Doi : 10.1016/S1473-3099(22)00741-1 
Joby Cole, PhD a, e, , Saher Choudry, MBChB a, Saminderjit Kular, MBBS b, Thomas Payne, MBChB c, Suha Akili, MD a, d, Helen Callaby, BMBS g, N Claire Gordon, DPhil g, Michael Ankcorn, PhD a, d, Andrew Martin, MBChB b, Esther Hobson, PhD c, f, Anne J Tunbridge, MBChB a
a Department of Infectious Diseases and Tropical Medicine, Sheffield Teaching Hospitals NHS Foundation Trust, Sheffield, UK 
b Department of Neuroradiology, Sheffield Teaching Hospitals NHS Foundation Trust, Sheffield, UK 
c Academic Department of Neurology, Sheffield Teaching Hospitals NHS Foundation Trust, Sheffield, UK 
d Department of Virology, Sheffield Teaching Hospitals NHS Foundation Trust, Sheffield, UK 
e Department of Infection, Immunity, and Cardiovascular Diseases, University of Sheffield, Sheffield, UK 
f Sheffield Institute for Translational Neuroscience, University of Sheffield, Sheffield, UK 
g Rare and Imported Pathogens Laboratory, UK Health Security Agency, Porton Down, UK 

* Correspondence to: Dr Joby Cole, Department of Infectious Diseases and Tropical Medicine, Sheffield Teaching Hospitals NHS Foundation Trust, Sheffield S10 2JF, UK Department of Infectious Diseases and Tropical Medicine Sheffield Teaching Hospitals NHS Foundation Trust Sheffield S10 2JF UK

Summary

The 2022 monkeypox outbreak has affected 110 countries worldwide, outside of classic endemic areas (ie, west Africa and central Africa).
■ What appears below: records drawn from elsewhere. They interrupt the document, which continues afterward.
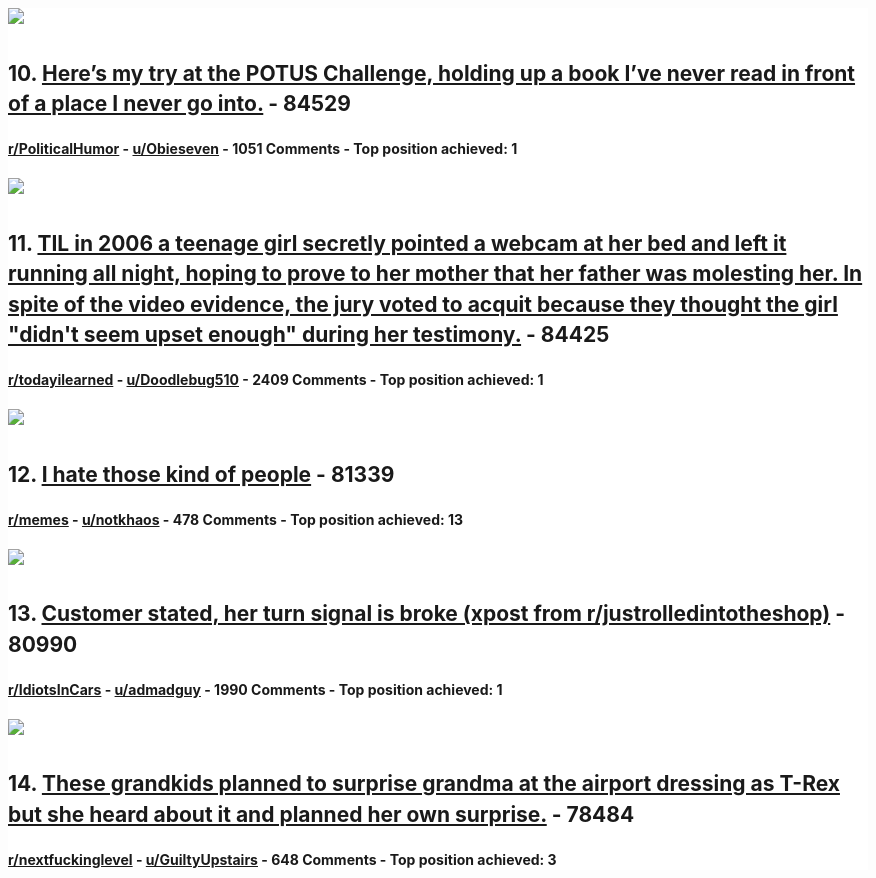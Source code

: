 <a href="https://i.imgur.com/v3fhQ54.jpg"><img src="https://b.thumbs.redditmedia.com/4V9uQHxWq-yGYYErO1RsHK0aCe0w3aEEgRpTlQb7qoo.jpg"></img></a>

## 10. [Here’s my try at the POTUS Challenge, holding up a book I’ve never read in front of a place I never go into.](http://reddit.com/r/PoliticalHumor/comments/gxalrr/heres_my_try_at_the_potus_challenge_holding_up_a/) - 84529
#### [r/PoliticalHumor](http://reddit.com/r/PoliticalHumor) - [u/Obieseven](http://reddit.com/u/Obieseven) - 1051 Comments - Top position achieved: 1

<a href="https://i.redd.it/lbby86da25351.jpg"><img src="https://b.thumbs.redditmedia.com/zaptCux13vljqM9llL5xyvrmOhUxIY5aL4daUIZND6I.jpg"></img></a>

## 11. [TIL in 2006 a teenage girl secretly pointed a webcam at her bed and left it running all night, hoping to prove to her mother that her father was molesting her. In spite of the video evidence, the jury voted to acquit because they thought the girl "didn't seem upset enough" during her testimony.](http://reddit.com/r/todayilearned/comments/gwxutf/til_in_2006_a_teenage_girl_secretly_pointed_a/) - 84425
#### [r/todayilearned](http://reddit.com/r/todayilearned) - [u/Doodlebug510](http://reddit.com/u/Doodlebug510) - 2409 Comments - Top position achieved: 1

<a href="https://www.wired.co.uk/article/sue-black-forensics-hand-markings-paedophiles-rapists"><img src="https://b.thumbs.redditmedia.com/quxKPfJZgxG8yHo8IEucglmN3jlDqPWQ7JhKbwHdwYY.jpg"></img></a>

## 12. [I hate those kind of people](http://reddit.com/r/memes/comments/gxc6lo/i_hate_those_kind_of_people/) - 81339
#### [r/memes](http://reddit.com/r/memes) - [u/notkhaos](http://reddit.com/u/notkhaos) - 478 Comments - Top position achieved: 13

<a href="https://i.redd.it/wi2xadmug5351.jpg"><img src="https://b.thumbs.redditmedia.com/5WEbKaQPAiM34yyPcoo_o5-0GTS9OD2t_bMsQDZV19Y.jpg"></img></a>

## 13. [Customer stated, her turn signal is broke (xpost from r/justrolledintotheshop)](http://reddit.com/r/IdiotsInCars/comments/gx411n/customer_stated_her_turn_signal_is_broke_xpost/) - 80990
#### [r/IdiotsInCars](http://reddit.com/r/IdiotsInCars) - [u/admadguy](http://reddit.com/u/admadguy) - 1990 Comments - Top position achieved: 1

<a href="https://v.redd.it/x2gooh5n93351"><img src="https://b.thumbs.redditmedia.com/rGmqbveUPLdsvsI-ixB3FhxQz1VyK50aMbfiBzWNlcQ.jpg"></img></a>

## 14. [These grandkids planned to surprise grandma at the airport dressing as T-Rex but she heard about it and planned her own surprise.](http://reddit.com/r/nextfuckinglevel/comments/gx0eow/these_grandkids_planned_to_surprise_grandma_at/) - 78484
#### [r/nextfuckinglevel](http://reddit.com/r/nextfuckinglevel) - [u/GuiltyUpstairs](http://reddit.com/u/GuiltyUpstairs) - 648 Comments - Top position achieved: 3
On July 23, 2022, the outbreak was classified by WHO as a public health emergency of international concern. Clinical presentation varies from mild to life-changing symptoms; neurological complications are relatively uncommon and there are few therapeutic interventions for monkeypox disease. In this Grand Round, we present a case of monkeypox with encephalitis complicated by transverse myelitis in a previously healthy woman aged 35 years who made an almost complete recovery from her neurological symptoms after treatment with tecovirimat, cidofovir, steroids, and plasma exchange. We describe neurological complications associated with orthopoxvirus infections and laboratory diagnosis, the radiological features in this case, and discuss treatment options.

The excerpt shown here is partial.